July heat records shattered across the U.S.
New data shows that at least 43 locations across the U.S. set or tied for their hottest July on record, according to data from the National Oceanic and Atmospheric Administration (NOAA) via the Southeast Regional Climate Center.
Driving the news: The record-breaking temperatures were concentrated in Texas, Tennessee, Alabama, Mississippi, North and South Carolina and Oregon.
By the numbers: Also in July, at least 79 localities recorded their warmest average overnight low temperatures for the month, including nine that tied their records, while 38 locations had their hottest average maximum temperatures.
- In the Texas town of College Station, a previous 2009 record for its hottest average temperatures in July was shattered by 1.8°F, reporting an average temperature of 90.9°F.
- Salt Lake City had an average monthly temperature of 87.3°F, which was 1.6°F hotter than its previous all-time record for the month, which was set last year.
- San Antonio not only had its hottest July on record, with an average temperature of 89.8°F, which was 5°F above average for the month, but it also had its third straight month of record-breaking heat.
- Two of the locations are relatively difficult to break all-time heat records, and reflect warmer than average ocean temperatures, also related to climate change. These include Nantucket, Massachusetts, which beat its old monthly record by 1.3°F, and Robbinston, Maine.
The long duration heat in Texas, is noteworthy since it overlaps with a widespread, severe drought.
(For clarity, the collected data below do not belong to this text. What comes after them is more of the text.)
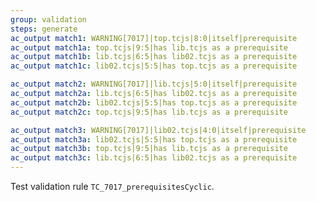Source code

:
 ```yaml
---
group: validation
steps: generate
ac_output match1: WARNING[7017]|top.tcjs|8:0|itself|prerequisite
ac_output match1a: top.tcjs|9:5|has lib.tcjs as a prerequisite
ac_output match1b: lib.tcjs|6:5|has lib02.tcjs as a prerequisite
ac_output match1c: lib02.tcjs|5:5|has top.tcjs as a prerequisite

ac_output match2: WARNING[7017]|lib.tcjs|5:0|itself|prerequisite
ac_output match2a: lib.tcjs|6:5|has lib02.tcjs as a prerequisite
ac_output match2b: lib02.tcjs|5:5|has top.tcjs as a prerequisite
ac_output match2c: top.tcjs|9:5|has lib.tcjs as a prerequisite

ac_output match3: WARNING[7017]|lib02.tcjs|4:0|itself|prerequisite
ac_output match3a: lib02.tcjs|5:5|has top.tcjs as a prerequisite
ac_output match3b: top.tcjs|9:5|has lib.tcjs as a prerequisite
ac_output match3c: lib.tcjs|6:5|has lib02.tcjs as a prerequisite
---
```

Test validation rule `TC_7017_prerequisitesCyclic`.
A total of 60% of the state is in the most severe two categories of drought.
- This makes it easier for the air to reach extremely hot temperatures, but also further dries out soils in a feedback loop.
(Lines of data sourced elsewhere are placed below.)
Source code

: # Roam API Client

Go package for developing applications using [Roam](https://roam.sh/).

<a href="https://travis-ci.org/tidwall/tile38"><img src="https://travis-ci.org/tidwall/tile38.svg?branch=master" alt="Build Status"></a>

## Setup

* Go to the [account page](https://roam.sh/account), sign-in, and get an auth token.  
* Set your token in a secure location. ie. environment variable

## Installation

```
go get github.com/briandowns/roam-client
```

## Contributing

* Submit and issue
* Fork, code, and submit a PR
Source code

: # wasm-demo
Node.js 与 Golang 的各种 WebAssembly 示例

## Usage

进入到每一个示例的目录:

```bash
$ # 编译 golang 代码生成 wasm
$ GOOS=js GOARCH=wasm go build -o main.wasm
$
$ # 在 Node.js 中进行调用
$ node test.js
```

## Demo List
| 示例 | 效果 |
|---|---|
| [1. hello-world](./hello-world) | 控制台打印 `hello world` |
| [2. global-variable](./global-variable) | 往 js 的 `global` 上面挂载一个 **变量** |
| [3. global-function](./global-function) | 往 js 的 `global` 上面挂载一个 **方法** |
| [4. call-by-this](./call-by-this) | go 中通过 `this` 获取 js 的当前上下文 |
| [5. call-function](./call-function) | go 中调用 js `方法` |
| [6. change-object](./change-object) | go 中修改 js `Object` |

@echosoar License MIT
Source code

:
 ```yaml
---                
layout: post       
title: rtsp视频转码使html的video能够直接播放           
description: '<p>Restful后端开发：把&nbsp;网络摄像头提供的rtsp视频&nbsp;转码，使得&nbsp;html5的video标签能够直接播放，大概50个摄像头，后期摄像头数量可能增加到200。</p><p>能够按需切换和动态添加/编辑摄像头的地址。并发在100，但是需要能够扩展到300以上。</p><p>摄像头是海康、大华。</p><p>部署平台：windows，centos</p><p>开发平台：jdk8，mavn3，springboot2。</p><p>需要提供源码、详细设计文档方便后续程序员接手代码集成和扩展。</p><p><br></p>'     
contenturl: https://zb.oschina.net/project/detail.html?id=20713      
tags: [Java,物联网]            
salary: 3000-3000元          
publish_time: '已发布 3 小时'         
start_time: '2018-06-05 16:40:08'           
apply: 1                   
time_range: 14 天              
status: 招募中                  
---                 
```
The intrigue: 11.4% of the 996 stations in the dataset recorded either their first, second or third-hottest July ever.
- 13% of them registered their first, second or third-highest average minimum temperatures for that month.
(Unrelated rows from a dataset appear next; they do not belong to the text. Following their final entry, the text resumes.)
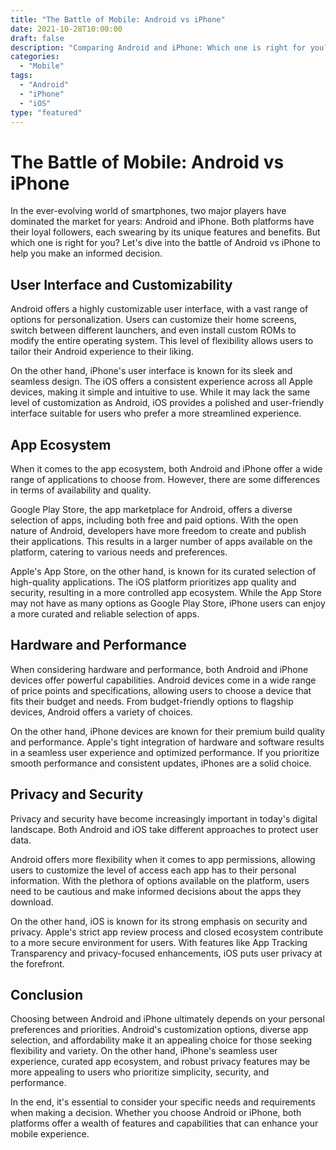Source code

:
 ```yaml
--- 
title: "The Battle of Mobile: Android vs iPhone"
date: 2021-10-28T10:00:00
draft: false
description: "Comparing Android and iPhone: Which one is right for you?"
categories: 
  - "Mobile"
tags: 
  - "Android"
  - "iPhone"
  - "iOS"
type: "featured"
--- 
```


# The Battle of Mobile: Android vs iPhone

In the ever-evolving world of smartphones, two major players have dominated the market for years: Android and iPhone. Both platforms have their loyal followers, each swearing by its unique features and benefits. But which one is right for you? Let's dive into the battle of Android vs iPhone to help you make an informed decision.

## User Interface and Customizability

Android offers a highly customizable user interface, with a vast range of options for personalization. Users can customize their home screens, switch between different launchers, and even install custom ROMs to modify the entire operating system. This level of flexibility allows users to tailor their Android experience to their liking.

On the other hand, iPhone's user interface is known for its sleek and seamless design. The iOS offers a consistent experience across all Apple devices, making it simple and intuitive to use. While it may lack the same level of customization as Android, iOS provides a polished and user-friendly interface suitable for users who prefer a more streamlined experience.

## App Ecosystem

When it comes to the app ecosystem, both Android and iPhone offer a wide range of applications to choose from. However, there are some differences in terms of availability and quality.

Google Play Store, the app marketplace for Android, offers a diverse selection of apps, including both free and paid options. With the open nature of Android, developers have more freedom to create and publish their applications. This results in a larger number of apps available on the platform, catering to various needs and preferences.

Apple's App Store, on the other hand, is known for its curated selection of high-quality applications. The iOS platform prioritizes app quality and security, resulting in a more controlled app ecosystem. While the App Store may not have as many options as Google Play Store, iPhone users can enjoy a more curated and reliable selection of apps.

## Hardware and Performance

When considering hardware and performance, both Android and iPhone devices offer powerful capabilities. Android devices come in a wide range of price points and specifications, allowing users to choose a device that fits their budget and needs. From budget-friendly options to flagship devices, Android offers a variety of choices.

On the other hand, iPhone devices are known for their premium build quality and performance. Apple's tight integration of hardware and software results in a seamless user experience and optimized performance. If you prioritize smooth performance and consistent updates, iPhones are a solid choice.

## Privacy and Security

Privacy and security have become increasingly important in today's digital landscape. Both Android and iOS take different approaches to protect user data.

Android offers more flexibility when it comes to app permissions, allowing users to customize the level of access each app has to their personal information. With the plethora of options available on the platform, users need to be cautious and make informed decisions about the apps they download.

On the other hand, iOS is known for its strong emphasis on security and privacy. Apple's strict app review process and closed ecosystem contribute to a more secure environment for users. With features like App Tracking Transparency and privacy-focused enhancements, iOS puts user privacy at the forefront.

## Conclusion

Choosing between Android and iPhone ultimately depends on your personal preferences and priorities. Android's customization options, diverse app selection, and affordability make it an appealing choice for those seeking flexibility and variety. On the other hand, iPhone's seamless user experience, curated app ecosystem, and robust privacy features may be more appealing to users who prioritize simplicity, security, and performance.

In the end, it's essential to consider your specific needs and requirements when making a decision. Whether you choose Android or iPhone, both platforms offer a wealth of features and capabilities that can enhance your mobile experience.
- Since July tends to be the warmest month of the year in much of the U.S. and Northern Hemisphere, many of the records also qualified as new milestones for the hottest month of any month on record.
Why it matters: In an average year, extreme heat is the leading weather-related killer in the U.S., according to the Centers for Disease Control and Prevention and the National Weather Service.
- Human-caused global warming from fossil fuel burning and other sources makes heat waves more likely, severe, frequent and longer-lasting.
- Extreme temperatures can affect power grids by boosting energy demands, exacerbate already-dire drought conditions and contribute to the frequency and intensity of wildfires.
A heat wave that recently hit the Pacific Northwest has killed at least seven people so far.
- And yet another heat wave is gripping the U.S.: On Wednesday, the heat is shifting east into the Plains, Midwest and Mid-Atlantic states, with more than 100 million under heat advisories yet again.
The big picture: Parts of the U.S. were engulfed by a heat wave last month that broke hundreds of daily and monthly weather records and put more than 100 million Americans under heat warnings and advisories for several days.
- It came after another extensive record-breaking heat wave persisted over large swaths of the country for several weeks in June.
The numerous nighttime temperature records broken last month is consistent with a trend caused by climate change: that nights on average are heating up faster than days.
- Abnormally hot temperatures throughout the night prevent people from cooling off from the day's heat, which greatly increases the risk of heat-related hospitalizations and deaths.
- Warm overnight temperatures can also contribute to wildfire intensity, since fire behavior typically dies down overnight when temperatures dip, the air cools and humidity increases. When this fails to take place, fires seize the opportunity to grow overnight as well.
- More than 39,ooo wildfires have burned over 5.75 million acres since Jan. 1 across the U.S., it added. The 10-year average for acres burned to date across the country is just 3.6 million acres.